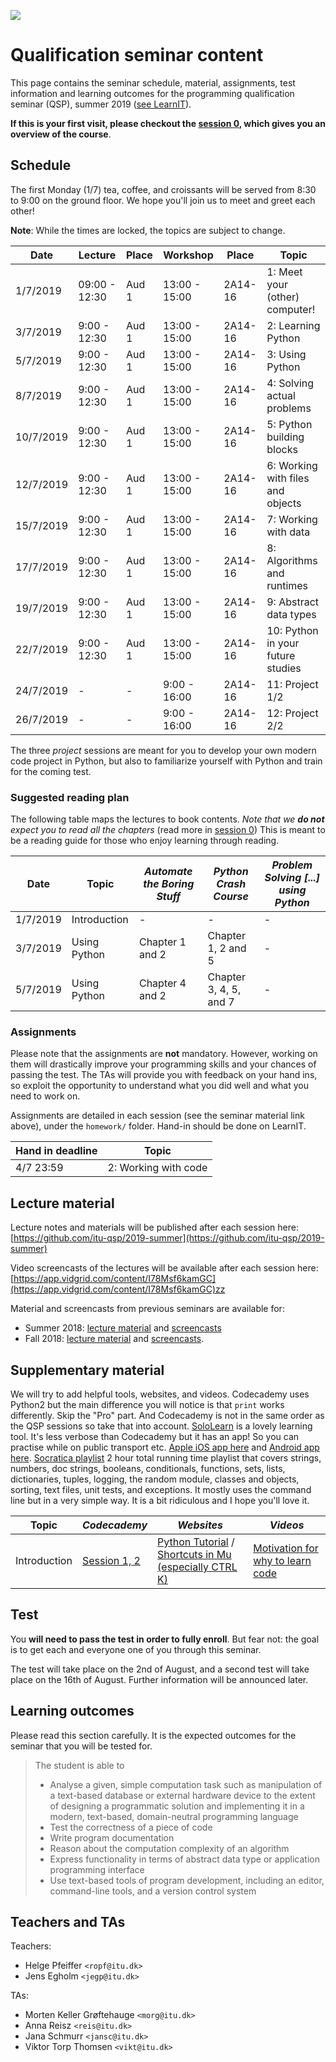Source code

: ![](images/logo.png)

# Qualification seminar content

This page contains the seminar schedule, material, assignments, test
information and learning outcomes for the programming qualification seminar (QSP), summer 2019 ([see LearnIT](https://learnit.itu.dk/course/view.php?id=3019134)).

**If this is your first visit, please checkout the [session 0](session-0/), which gives you an overview of the course**.

## Schedule

The first Monday (1/7) tea, coffee, and croissants will be served from 8:30 to 9:00 on the ground floor. We hope you'll join us to meet and greet each other!

**Note**: While the times are locked, the topics are subject to change.

| Date      | Lecture       | Place | Workshop      | Place | Topic
|---------- | ------------- | ----- | ------------- | ----- | -------------------------- |
| 1/7/2019  | 09:00 - 12:30 | Aud 1 | 13:00 - 15:00 | 2A14-16 | 1: Meet your (other) computer! |
| 3/7/2019 | 9:00 - 12:30 | Aud 1  | 13:00 - 15:00 | 2A14-16 | 2: Learning Python |
| 5/7/2019 | 9:00 - 12:30 | Aud 1  | 13:00 - 15:00 | 2A14-16 | 3: Using Python |
| 8/7/2019 | 9:00 - 12:30 | Aud 1  | 13:00 - 15:00 | 2A14-16 | 4: Solving actual problems |
| 10/7/2019 | 9:00 - 12:30 | Aud 1  | 13:00 - 15:00 | 2A14-16 | 5: Python building blocks |
| 12/7/2019 | 9:00 - 12:30 | Aud 1  | 13:00 - 15:00 | 2A14-16 | 6: Working with files and objects |
| 15/7/2019 | 9:00 - 12:30 | Aud 1 | 13:00 - 15:00 | 2A14-16 | 7: Working with data |
| 17/7/2019 | 9:00 - 12:30 | Aud 1 | 13:00 - 15:00 | 2A14-16 | 8: Algorithms and runtimes |
| 19/7/2019 | 9:00 - 12:30 | Aud 1 | 13:00 - 15:00 | 2A14-16 | 9: Abstract data types |
| 22/7/2019 | 9:00 - 12:30 | Aud 1 | 13:00 - 15:00 | 2A14-16 | 10: Python in your future studies |
| 24/7/2019 | - | - | 9:00 - 16:00 | 2A14-16 | 11: Project 1/2 |
| 26/7/2019 | - | - | 9:00 - 16:00 | 2A14-16 | 12: Project 2/2 |

The three *project* sessions are meant for you to develop your own modern code
project in Python, but also to familiarize yourself with Python and train for
the coming test.

### Suggested reading plan
The following table maps the lectures to book contents.
*Note that we **do not** expect you to read all the chapters* (read more in [session 0](session-0/))
This is meant to be a reading guide for those who enjoy learning through reading.

| Date      | Topic | _Automate the Boring Stuff_ | _Python Crash Course_ | _Problem Solving [...] using Python_
|---------- | ------------- | ----- | ------| ---- |
| 1/7/2019  | Introduction | - | - | - |
| 3/7/2019 | Using Python | Chapter 1 and 2 | Chapter 1, 2 and 5 | - |
| 5/7/2019 | Using Python | Chapter 4 and 2 | Chapter 3, 4, 5, and 7 | - |
<!--
| 8/7/2019 | Solving actual problems | Chapter 3 | Chapter 7 and 8 | - |
| 10/7/2019 | Working with files and objects | Chapter 9 and 12 | Chapter 9 | - |
| 12/7/2019 | Working with data | Chapter 11 and 15 | - | - |
| 15/7/2019 & 17/7/2019 | Algorithms and runtimes | - | - | Chapter 2 |
| 19/7/2019 | Abstract data types | - | - | Chapter 3 & 5 |
| 22/7/2019 | Python in your future studies | - | - | - |-->

### Assignments
Please note that the assignments are **not** mandatory.
However, working on them will drastically improve your programming skills and your chances of passing
the test.
The TAs will provide you with feedback on your hand ins, so exploit the opportunity to understand what you did well and what you need to work on.

Assignments are detailed in each session (see the seminar material link above), under the `homework/`
folder.
Hand-in should be done on LearnIT.

| Hand in deadline | Topic |
| ---------- | -----------------|
| 4/7 23:59 | 2: Working with code |
<!--
| 7/7 23:59 | 3: Functions and lists |
| 9/7 23:59 | 4: Programs and modules |
| 11/7 23:59 | 5: Files and objects |
| 14/7 23:59 | 6: Testing and data analysis |
| 16/7 23:59 | 7: Searching and sorting |
| 18/7 23:59 | 8: Runtime analysis |
| 21/7 23:59 | 9: Abstract data structures |
| 23/7 23:59 | 10: Icecream simulation |-->

## Lecture material
Lecture notes and materials will be published after each session here:
[https://github.com/itu-qsp/2019-summer](https://github.com/itu-qsp/2019-summer)

Video screencasts of the lectures will be available after each session here:
[https://app.vidgrid.com/content/I78Msf6kamGC](https://app.vidgrid.com/content/I78Msf6kamGC)zz

Material and screencasts from previous seminars are available for:
* Summer 2018: [lecture material](https://github.com/itu-summer/qualification-seminar-materials-2018) and [screencasts](https://app.vidgrid.com/content/r8HlHd3Knj0Z)
* Fall 2018: [lecture material](https://github.com/itu-qsp/2018-fall-materials) and [screencasts](https://app.vidgrid.com/content/kXtiJIv8m2A6).

## Supplementary material

We will try to add helpful tools, websites, and videos.
Codecademy uses Python2 but the main difference you will notice is that `print` works differently. Skip the "Pro" part. And Codecademy is not in the same order as the QSP sessions so take that into account.
[SoloLearn](https://www.sololearn.com/) is a lovely learning tool. It's less verbose than Codecademy but it has an app! So you can practise while on public transport etc. [Apple iOS app here](https://itunes.apple.com/us/app/id1210079064) and [Android app here](https://play.google.com/store/apps/details?id=com.sololearn).
[Socratica playlist](https://www.youtube.com/playlist?list=PLCxv820i6xmK5BRmjt26bMUnWaxsAE27C) 2 hour total running time playlist that covers strings, numbers, doc strings, booleans, conditionals, functions, sets, lists, dictionaries, tuples, logging, the random module, classes and objects, sorting, text files, unit tests, and exceptions. It mostly uses the command line but in a very simple way. It is a bit ridiculous and I hope you'll love it.

| Topic | _Codecademy_ | _Websites_ | _Videos_
| ------------- | ----- | ------| ---- |
| Introduction | [Session 1, 2](https://www.codecademy.com/learn/learn-python) | [Python Tutorial](https://www.learnpython.org) / [Shortcuts in Mu (especially CTRL K)](https://codewith.mu/en/tutorials/1.0/shortcuts) | [Motivation for why to learn code](https://www.youtube.com/watch?v=nmZR_JsLCfg)|

<!--| Learning Python | [Session 3](https://www.codecademy.com/learn/learn-python) |[How to write Pythonic](https://docs.python-guide.org/writing/style/) / [Debugging in Mu](https://codewith.mu/en/tutorials/1.0/debugger) | [MIT- basic features of programmatic logic)](https://www.youtube.com/watch?v=0jljZRnHwOI&index=5&list=PLUl4u3cNGP63WbdFxL8giv4yhgdMGaZNA)|

| Using Python | [Session 4, 5, 8](https://www.codecademy.com/learn/learn-python) | [Introduction to the Terminal (Mac)](https://www.imore.com/how-use-terminal-mac-when-you-have-no-idea-where-start) / [Codecademy course about the CLI](https://www.codecademy.com/learn/learn-the-command-line) | [Tabs vs. spaces (fun!)](https://dk.hbonordic.com/series/silicon-valley/season-3/episode-6/1f10ced-009be07aa9e) /[Sys tutorial](https://www.youtube.com/watch?v=rLG7Tz6db0w) |
| Python building blocks | [Session 7, 11](https://www.codecademy.com/learn/learn-python) | [Great tutorial for practising functions](https://www.datacamp.com/courses/python-data-science-toolbox-part-1) | [Functions in simple English](https://www.youtube.com/watch?v=Xbg7Ei4UcM8) |
| Working with files and objects | [Session 12](https://www.codecademy.com/learn/learn-python) |  |[Functions explained really good](https://www.youtube.com/watch?v=MjbuarJ7SE0&t=1s)|
| Working with data | - | - | - |
| Algorithms and runtimes | - | [Really good lecture on search and sort] (https://www.youtube.com/watch?v=6LOwPhPDwVc&t=1948s) | [Romanian sorting algorithm dance](https://www.youtube.com/watch?v=ROalU379l3U)|
| Abstract data types | - | [This article tells you all you need to know about the range()-function](http://interactivepython.org/runestone/static/CS152f17/PythonTurtle/TherangeFunction.html)| - |
| Network and the internet | - | - | - |
| Project | - | - | - |-->


## Test
You **will need to pass the test in order to fully enroll**. But fear not: the goal is
to get each and everyone one of you through this seminar.

The test will take place on the 2nd of August, and a second test will take place on the 16th of August.
Further information will be announced later.

## Learning outcomes
Please read this section carefully.
It is the expected outcomes for the seminar that you will be tested for.

  > The student is able to
  > - Analyse a given, simple computation task such as manipulation of a text-based database or external hardware device to the extent of designing a programmatic solution and implementing it in a modern, text-based, domain-neutral programming language
  > - Test the correctness of a piece of code
  > - Write program documentation
  > - Reason about the computation complexity of an algorithm
  > - Express functionality in terms of abstract data type or application programming interface
  > - Use text-based tools of program development, including an editor, command-line tools, and a version control system

## Teachers and TAs

Teachers:

* Helge Pfeiffer `<ropf@itu.dk>`
* Jens Egholm `<jegp@itu.dk>`

TAs:
* Morten Keller Grøftehauge `<morg@itu.dk>`
* Anna Reisz `<reis@itu.dk>`
* Jana Schmurr `<jansc@itu.dk>`
* Viktor Torp Thomsen `<vikt@itu.dk>`


<!-- <h2>Useful links - Extra recapping from TAs<br></h2><div><ul><li><a href="https://learnit.itu.dk/mod/forum/discuss.php?d=15953">Repetition from Viktor</a></li><li><a href="https://learnit.itu.dk/mod/forum/discuss.php?d=15949">Loops video from Morten</a></li><li><a href="https://learnit.itu.dk/mod/forum/view.php?id=100059">Peer learning exercises</a></li><li><a href="https://github.itu.dk/pages/qsp/qualification-seminar-2018/" style="font-size: 1rem; background-color: rgb(255, 255, 255);">Topics and literature for upcoming and previous sessions</a><br></li><li><ul><li>Scroll down a bit.

Remember that either Automate The Boring Stuff <b>OR</b> Crash Course is fine where both are mentioned.</li></ul></li><li><a href="https://github.com/itu-summer/qualification-seminar-materials-2018">Github materials</a></li><li><a href="https://notebooks.azure.com/">Azure Notebooks</a></li><li></li><ul><li>Log in, click libraries in top left, either use the libraries that you have imported or import new libraries by clicking "New Library" and switching to the "From GitHub" tab in the pop up, paste the link to the GitHub repository you want to clone.</li></ul><li>Online tutorials&nbsp;</li><li><ul><li><a href="https://www.codecademy.com/learn/learn-python">Codecademy Python Intro (only the free stuff)</a></li><li><a href="https://www.codecademy.com/learn/learn-the-command-line">Codecademy Command Line Intro (only the free stuff)</a></li><li><a href="https://www.datacamp.com/courses/intro-to-python-for-data-science">DataCamp (skip NumPy)</a>&nbsp;and&nbsp;<a href="https://www.datacamp.com/courses/python-data-science-toolbox-part-1">the free bit about defining functions here</a></li><li><a href="https://www.sololearn.com/Course/Python/">If you want to recap on the phone SoloLearn has a very nice app</a></li></ul></li></ul></div> -->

REQUIRED WORK: What should be set down is every line from the opening of the records through the line that contains "4: Solving actual problems |", exactly, with pictures left out.

OUTPUT BELOW:
Source code

: ![](images/logo.png)

# Qualification seminar content

This page contains the seminar schedule, material, assignments, test
information and learning outcomes for the programming qualification seminar (QSP), summer 2019 ([see LearnIT](https://learnit.itu.dk/course/view.php?id=3019134)).

**If this is your first visit, please checkout the [session 0](session-0/), which gives you an overview of the course**.

## Schedule

The first Monday (1/7) tea, coffee, and croissants will be served from 8:30 to 9:00 on the ground floor. We hope you'll join us to meet and greet each other!

**Note**: While the times are locked, the topics are subject to change.

| Date      | Lecture       | Place | Workshop      | Place | Topic
|---------- | ------------- | ----- | ------------- | ----- | -------------------------- |
| 1/7/2019  | 09:00 - 12:30 | Aud 1 | 13:00 - 15:00 | 2A14-16 | 1: Meet your (other) computer! |
| 3/7/2019 | 9:00 - 12:30 | Aud 1  | 13:00 - 15:00 | 2A14-16 | 2: Learning Python |
| 5/7/2019 | 9:00 - 12:30 | Aud 1  | 13:00 - 15:00 | 2A14-16 | 3: Using Python |
| 8/7/2019 | 9:00 - 12:30 | Aud 1  | 13:00 - 15:00 | 2A14-16 | 4: Solving actual problems |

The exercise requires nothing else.